[Coco] From the "Don't actually do this department" : if your tapes are old and won't load, bake them
Gene Heskett
gheskett at shentel.net
Tue Apr 28 16:30:36 EDT 2020
On Tuesday 28 April 2020 15:15:27 John Guin wrote:
> https://arstechnica.com/science/2020/04/the-chemistry-of-why-baking-de
>graded-reel-to-reel-tapes-can-reverse-damage/
Here is another preservation method. One of the tv stations I have been
an engineer at had a cold closet that all the commercial tapes were
stored in when not pulled out and mounted in a machine for playback.
This closet was on an outside wall and was well insulated, and a small AC
was mounted with its thermostat shorted out,replaced by a clock that ran
in about 45 minutes an hour, then let it thaw and drain the coils dry
maintaining this closet at around 40-45F, and the humidity was maybe
10%. Tapes came out, got played and put back in this closet. Clogged
heads on a tape machine to clean were very very rare. Head life, rated
at 1000 hours on those machines, often exceeded 10,000 hours. Cold, dry
tape is quite simply not abrasive. Warm, wet tape, stored in 75+%
humidity is many times more abrasive, eating tape heads in 500 hours or
less.
Many years before I was at an ETV station in Nebraska where I learned
that that the ETV Commission maintained a delay site with similar
conditions for 3 2" quadruplex videotape machines. Room held at about
60F, and low humidity by a precipitron equipt HVAC system. An hour long
roll of tape went in that room, no smokeing, food, or drink allowed, and
was put on the machine and not removed until the rewinding damage had
shortened it to where it wasn't an hour long anymore. Heads were cleaned
about once a week. Since it was a clean room. heads were 750 hour rated
soft not the more expensive ferrite. Several years went by, and one day
a rotary transformer in one of the heads failed. Noting the hours on it,
that 750 hour head had 9300 hours on it. Returned to the rebuilder, who
fixed the transformer but didn't rebuild the head, its was returned and
put back into service, finally failing at just over 11,000 hours.
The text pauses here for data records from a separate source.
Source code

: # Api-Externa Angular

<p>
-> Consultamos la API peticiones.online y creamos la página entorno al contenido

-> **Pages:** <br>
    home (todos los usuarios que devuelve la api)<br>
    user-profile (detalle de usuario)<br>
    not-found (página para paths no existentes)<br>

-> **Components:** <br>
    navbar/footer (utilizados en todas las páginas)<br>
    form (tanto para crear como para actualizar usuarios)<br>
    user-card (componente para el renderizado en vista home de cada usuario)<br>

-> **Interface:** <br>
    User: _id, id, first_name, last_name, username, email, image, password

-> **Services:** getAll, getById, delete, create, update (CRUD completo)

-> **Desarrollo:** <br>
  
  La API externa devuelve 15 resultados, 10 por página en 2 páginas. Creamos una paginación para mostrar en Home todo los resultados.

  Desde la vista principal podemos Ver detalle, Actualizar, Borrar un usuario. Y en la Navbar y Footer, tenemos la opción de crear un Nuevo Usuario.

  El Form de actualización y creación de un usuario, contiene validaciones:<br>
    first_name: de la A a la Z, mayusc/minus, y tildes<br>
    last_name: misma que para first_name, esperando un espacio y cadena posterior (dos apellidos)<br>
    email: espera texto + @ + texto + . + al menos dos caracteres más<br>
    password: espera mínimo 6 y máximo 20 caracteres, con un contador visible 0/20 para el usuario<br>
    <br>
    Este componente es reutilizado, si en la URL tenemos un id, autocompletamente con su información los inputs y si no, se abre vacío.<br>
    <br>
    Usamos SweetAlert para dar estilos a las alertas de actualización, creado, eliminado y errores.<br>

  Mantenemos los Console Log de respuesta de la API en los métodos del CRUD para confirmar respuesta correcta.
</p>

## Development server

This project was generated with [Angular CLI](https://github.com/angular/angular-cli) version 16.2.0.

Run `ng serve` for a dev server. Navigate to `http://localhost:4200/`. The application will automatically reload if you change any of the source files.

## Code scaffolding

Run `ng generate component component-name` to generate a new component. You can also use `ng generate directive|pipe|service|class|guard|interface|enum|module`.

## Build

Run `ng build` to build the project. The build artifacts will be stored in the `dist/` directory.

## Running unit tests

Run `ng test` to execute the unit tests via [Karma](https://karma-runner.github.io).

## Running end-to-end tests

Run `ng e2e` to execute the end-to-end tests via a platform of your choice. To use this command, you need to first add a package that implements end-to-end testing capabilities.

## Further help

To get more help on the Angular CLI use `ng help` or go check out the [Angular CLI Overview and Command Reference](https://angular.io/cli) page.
pretty good for a 750 hour rated head. That head probably wore out 3 or
4 rolls of tape.
The difference? Environment. But try selling that to the average GM.
Very hard sell.
Cheers, Gene Heskett
--
"There are four boxes to be used in defense of liberty:
soap, ballot, jury, and ammo. Please use in that order."
-Ed Howdershelt (Author)
If we desire respect for the law, we must first make the law respectable.